Would you filter these records and copy every line that has the word "this"?

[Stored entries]
• • • • •
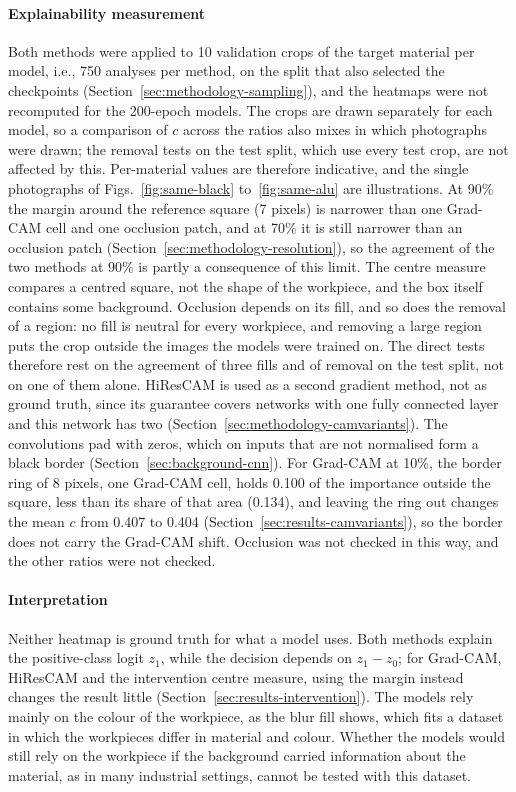 \paragraph{Explainability measurement}
Both methods were applied to 10 validation crops of the target material per model,
i.e., 750 analyses per method, on the split that also selected the checkpoints
(Section~\ref{sec:methodology-sampling}), and the heatmaps were not recomputed for the
200-epoch models. The crops are drawn separately for each model, so a comparison of $c$
across the ratios also mixes in which photographs were drawn; the removal tests on the
test split, which use every test crop, are not affected by this. Per-material values are therefore indicative, and the single
photographs of Figs.~\ref{fig:same-black} to~\ref{fig:same-alu} are illustrations. At
90\% the margin around the reference square (7 pixels) is narrower than one Grad-CAM
cell and one occlusion patch, and at 70\% it is still narrower than an occlusion patch
(Section~\ref{sec:methodology-resolution}), so the agreement of the two methods at 90\%
is partly a consequence of this limit. The centre measure compares a centred square,
not the shape of the workpiece, and the box itself contains some background. Occlusion
depends on its fill, and so does the removal of a region: no fill is neutral for every
workpiece, and removing a large region puts the crop outside the images the models were
trained on. The direct tests therefore rest on the agreement of three fills and of
removal on the test split, not on one of them alone. HiResCAM is used as a second
gradient method, not as ground truth, since its guarantee covers networks with one fully
connected layer and this network has two (Section~\ref{sec:methodology-camvariants}).
The convolutions pad with zeros, which on inputs that are not normalised form a black
border (Section~\ref{sec:background-cnn}). For Grad-CAM at 10\%, the border ring of
8 pixels, one Grad-CAM cell, holds 0.100 of the importance outside the square, less than
its share of that area (0.134), and leaving the ring out changes the mean $c$ from 0.407
to 0.404 (Section~\ref{sec:results-camvariants}), so the border does not carry the
Grad-CAM shift. Occlusion was not checked in this way, and the other ratios were not
checked.

\paragraph{Interpretation}
Neither heatmap is ground truth for what a model uses. Both methods explain the
positive-class logit $z_1$, while the decision depends on $z_1 - z_0$; for Grad-CAM,
HiResCAM and the intervention centre measure, using the margin instead changes the
result little (Section~\ref{sec:results-intervention}). The models rely mainly on the
colour of the workpiece, as the blur fill shows, which fits a dataset in which the
workpieces differ in material and colour. Whether the models would still rely on the
workpiece if the background carried information about the material, as in many
industrial settings, cannot be tested with this dataset.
• • • • •
Output of the exercise:
test split, which use every test crop, are not affected by this. Per-material values are therefore indicative, and the single
is partly a consequence of this limit. The centre measure compares a centred square,
connected layer and this network has two (Section~\ref{sec:methodology-camvariants}).
Grad-CAM shift. Occlusion was not checked in this way, and the other ratios were not
industrial settings, cannot be tested with this dataset.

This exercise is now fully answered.